→ TASK GOAL:
Below are some records; quote exactly the lines from the one that contains "3. Write a buildTree(array)" through the one that contains "6. Write a levelOrder(callback)", inclusive, and no others.

→ DATA FOR ANALYSIS:
================================
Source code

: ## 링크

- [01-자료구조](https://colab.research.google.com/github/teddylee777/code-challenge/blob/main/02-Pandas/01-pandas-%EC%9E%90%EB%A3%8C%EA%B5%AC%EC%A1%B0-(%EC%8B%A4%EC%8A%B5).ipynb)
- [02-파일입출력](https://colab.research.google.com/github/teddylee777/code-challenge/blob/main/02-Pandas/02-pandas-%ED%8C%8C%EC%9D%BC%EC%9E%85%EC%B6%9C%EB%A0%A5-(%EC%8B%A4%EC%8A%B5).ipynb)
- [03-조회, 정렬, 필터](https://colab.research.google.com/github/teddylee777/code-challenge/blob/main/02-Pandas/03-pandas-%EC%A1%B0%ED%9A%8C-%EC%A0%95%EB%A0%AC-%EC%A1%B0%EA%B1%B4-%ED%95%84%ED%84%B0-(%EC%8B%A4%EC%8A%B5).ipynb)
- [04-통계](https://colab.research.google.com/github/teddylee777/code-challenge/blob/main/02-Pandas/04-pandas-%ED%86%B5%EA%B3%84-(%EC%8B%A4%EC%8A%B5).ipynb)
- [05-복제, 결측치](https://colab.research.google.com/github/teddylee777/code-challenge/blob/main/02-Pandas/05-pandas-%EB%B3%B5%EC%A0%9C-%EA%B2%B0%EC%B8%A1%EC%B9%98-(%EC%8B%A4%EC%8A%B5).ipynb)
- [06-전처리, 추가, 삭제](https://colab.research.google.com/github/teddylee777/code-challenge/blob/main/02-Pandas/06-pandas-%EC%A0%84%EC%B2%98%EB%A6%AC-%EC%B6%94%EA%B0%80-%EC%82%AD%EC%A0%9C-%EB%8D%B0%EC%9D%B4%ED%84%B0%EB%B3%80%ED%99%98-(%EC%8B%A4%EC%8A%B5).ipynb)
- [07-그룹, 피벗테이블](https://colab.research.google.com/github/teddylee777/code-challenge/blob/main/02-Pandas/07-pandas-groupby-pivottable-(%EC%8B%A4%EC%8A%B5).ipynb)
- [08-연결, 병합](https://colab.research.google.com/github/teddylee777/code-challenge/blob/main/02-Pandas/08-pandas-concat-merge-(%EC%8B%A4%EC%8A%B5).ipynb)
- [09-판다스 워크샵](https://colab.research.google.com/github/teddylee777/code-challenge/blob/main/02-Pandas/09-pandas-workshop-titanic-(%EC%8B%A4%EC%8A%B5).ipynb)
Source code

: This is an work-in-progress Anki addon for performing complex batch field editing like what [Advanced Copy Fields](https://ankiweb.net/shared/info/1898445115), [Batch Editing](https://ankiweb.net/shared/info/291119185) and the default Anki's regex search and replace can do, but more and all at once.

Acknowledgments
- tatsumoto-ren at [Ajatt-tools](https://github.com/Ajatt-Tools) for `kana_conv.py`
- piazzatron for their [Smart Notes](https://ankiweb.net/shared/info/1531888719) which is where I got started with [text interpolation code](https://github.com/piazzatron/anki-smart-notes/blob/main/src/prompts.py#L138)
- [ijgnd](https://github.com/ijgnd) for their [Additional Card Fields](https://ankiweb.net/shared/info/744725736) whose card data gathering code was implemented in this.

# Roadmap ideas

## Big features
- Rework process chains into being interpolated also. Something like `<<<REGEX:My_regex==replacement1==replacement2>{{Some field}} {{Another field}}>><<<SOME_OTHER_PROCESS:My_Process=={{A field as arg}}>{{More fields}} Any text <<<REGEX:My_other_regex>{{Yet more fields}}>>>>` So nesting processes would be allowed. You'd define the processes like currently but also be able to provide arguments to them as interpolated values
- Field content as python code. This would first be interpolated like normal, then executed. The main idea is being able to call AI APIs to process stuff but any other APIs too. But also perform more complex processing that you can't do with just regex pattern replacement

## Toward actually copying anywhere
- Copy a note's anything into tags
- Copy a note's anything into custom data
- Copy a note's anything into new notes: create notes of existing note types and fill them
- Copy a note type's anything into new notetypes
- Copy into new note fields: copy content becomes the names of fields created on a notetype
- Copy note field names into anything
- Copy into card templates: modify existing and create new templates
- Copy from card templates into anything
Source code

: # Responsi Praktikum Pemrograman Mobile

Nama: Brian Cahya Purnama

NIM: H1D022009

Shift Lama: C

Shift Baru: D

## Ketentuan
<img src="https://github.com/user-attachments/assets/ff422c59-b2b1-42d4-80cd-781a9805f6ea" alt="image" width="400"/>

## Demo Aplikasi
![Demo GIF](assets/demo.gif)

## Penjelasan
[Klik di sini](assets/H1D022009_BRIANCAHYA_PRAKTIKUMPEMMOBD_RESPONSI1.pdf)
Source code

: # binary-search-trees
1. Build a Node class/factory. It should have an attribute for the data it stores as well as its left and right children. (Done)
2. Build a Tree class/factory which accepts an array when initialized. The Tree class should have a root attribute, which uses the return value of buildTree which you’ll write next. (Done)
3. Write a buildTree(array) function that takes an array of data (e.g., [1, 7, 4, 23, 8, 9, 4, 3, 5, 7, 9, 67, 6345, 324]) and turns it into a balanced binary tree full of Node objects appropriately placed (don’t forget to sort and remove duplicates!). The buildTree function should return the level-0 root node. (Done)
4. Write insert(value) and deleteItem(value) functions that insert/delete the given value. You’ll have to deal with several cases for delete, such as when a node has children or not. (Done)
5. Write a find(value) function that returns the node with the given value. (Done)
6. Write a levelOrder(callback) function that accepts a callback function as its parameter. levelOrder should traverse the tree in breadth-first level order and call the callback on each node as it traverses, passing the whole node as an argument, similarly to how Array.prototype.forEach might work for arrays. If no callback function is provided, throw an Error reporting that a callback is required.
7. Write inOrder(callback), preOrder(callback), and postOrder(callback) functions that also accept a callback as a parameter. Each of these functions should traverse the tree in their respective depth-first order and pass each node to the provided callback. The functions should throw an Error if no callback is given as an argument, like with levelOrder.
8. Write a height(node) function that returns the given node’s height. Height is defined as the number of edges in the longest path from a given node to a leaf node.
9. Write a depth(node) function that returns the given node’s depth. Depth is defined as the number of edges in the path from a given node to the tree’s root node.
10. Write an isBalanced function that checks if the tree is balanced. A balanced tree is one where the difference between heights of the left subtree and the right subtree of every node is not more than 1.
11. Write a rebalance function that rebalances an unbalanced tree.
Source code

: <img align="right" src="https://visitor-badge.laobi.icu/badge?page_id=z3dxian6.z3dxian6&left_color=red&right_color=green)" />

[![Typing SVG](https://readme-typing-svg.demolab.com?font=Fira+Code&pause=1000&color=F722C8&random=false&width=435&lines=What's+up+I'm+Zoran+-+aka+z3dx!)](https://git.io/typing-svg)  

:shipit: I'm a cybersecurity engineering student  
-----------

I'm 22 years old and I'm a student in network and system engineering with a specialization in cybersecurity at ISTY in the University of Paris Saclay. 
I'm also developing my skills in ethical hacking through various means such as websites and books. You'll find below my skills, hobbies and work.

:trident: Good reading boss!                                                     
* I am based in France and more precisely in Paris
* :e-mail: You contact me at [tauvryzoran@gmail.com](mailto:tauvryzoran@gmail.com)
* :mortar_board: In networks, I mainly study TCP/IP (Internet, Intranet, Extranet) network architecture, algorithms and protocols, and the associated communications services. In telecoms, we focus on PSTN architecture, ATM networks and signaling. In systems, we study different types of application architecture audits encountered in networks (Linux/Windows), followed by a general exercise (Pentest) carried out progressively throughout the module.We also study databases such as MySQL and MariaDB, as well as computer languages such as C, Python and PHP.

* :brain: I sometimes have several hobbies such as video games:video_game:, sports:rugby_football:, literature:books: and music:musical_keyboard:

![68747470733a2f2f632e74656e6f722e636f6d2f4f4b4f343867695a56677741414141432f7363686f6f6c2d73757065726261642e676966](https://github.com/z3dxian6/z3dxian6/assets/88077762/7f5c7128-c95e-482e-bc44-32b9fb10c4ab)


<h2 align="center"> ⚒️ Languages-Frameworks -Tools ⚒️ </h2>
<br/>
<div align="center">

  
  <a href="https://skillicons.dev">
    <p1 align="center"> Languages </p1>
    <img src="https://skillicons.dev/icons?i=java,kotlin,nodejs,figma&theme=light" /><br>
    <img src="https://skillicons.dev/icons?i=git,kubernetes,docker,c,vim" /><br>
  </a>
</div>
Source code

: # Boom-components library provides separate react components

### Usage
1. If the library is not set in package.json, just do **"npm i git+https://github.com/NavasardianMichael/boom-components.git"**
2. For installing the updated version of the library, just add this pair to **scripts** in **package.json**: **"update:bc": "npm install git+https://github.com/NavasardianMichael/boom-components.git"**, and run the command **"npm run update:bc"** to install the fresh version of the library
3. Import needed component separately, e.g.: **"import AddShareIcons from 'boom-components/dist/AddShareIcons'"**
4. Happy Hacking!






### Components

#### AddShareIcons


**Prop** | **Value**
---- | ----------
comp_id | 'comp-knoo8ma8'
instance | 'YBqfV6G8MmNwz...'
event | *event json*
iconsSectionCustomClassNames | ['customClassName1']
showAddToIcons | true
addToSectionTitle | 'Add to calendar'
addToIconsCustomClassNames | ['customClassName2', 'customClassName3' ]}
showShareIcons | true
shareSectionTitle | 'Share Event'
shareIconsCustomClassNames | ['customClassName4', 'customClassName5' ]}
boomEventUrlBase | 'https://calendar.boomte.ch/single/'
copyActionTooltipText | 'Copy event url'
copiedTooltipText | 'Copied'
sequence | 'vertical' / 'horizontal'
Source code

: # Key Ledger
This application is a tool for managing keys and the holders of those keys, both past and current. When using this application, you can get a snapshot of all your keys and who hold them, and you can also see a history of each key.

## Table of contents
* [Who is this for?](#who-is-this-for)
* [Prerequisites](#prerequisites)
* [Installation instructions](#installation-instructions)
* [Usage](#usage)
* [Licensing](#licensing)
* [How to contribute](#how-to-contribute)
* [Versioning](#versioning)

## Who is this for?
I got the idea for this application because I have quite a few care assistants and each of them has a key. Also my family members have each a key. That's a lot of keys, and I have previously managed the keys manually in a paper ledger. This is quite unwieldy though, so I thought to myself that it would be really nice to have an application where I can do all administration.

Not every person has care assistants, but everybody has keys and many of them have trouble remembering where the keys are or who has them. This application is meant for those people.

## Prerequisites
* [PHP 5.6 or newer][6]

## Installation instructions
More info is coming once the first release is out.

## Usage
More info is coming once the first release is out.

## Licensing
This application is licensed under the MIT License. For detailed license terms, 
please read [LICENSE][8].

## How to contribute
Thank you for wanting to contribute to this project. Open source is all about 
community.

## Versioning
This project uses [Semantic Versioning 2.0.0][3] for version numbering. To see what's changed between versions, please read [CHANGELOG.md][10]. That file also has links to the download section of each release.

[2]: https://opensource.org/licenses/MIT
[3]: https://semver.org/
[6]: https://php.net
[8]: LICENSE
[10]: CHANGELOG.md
================================
→ EXERCISE SOLUTION:
3. Write a buildTree(array) function that takes an array of data (e.g., [1, 7, 4, 23, 8, 9, 4, 3, 5, 7, 9, 67, 6345, 324]) and turns it into a balanced binary tree full of Node objects appropriately placed (don’t forget to sort and remove duplicates!). The buildTree function should return the level-0 root node. (Done)
4. Write insert(value) and deleteItem(value) functions that insert/delete the given value. You’ll have to deal with several cases for delete, such as when a node has children or not. (Done)
5. Write a find(value) function that returns the node with the given value. (Done)
6. Write a levelOrder(callback) function that accepts a callback function as its parameter. levelOrder should traverse the tree in breadth-first level order and call the callback on each node as it traverses, passing the whole node as an argument, similarly to how Array.prototype.forEach might work for arrays. If no callback function is provided, throw an Error reporting that a callback is required.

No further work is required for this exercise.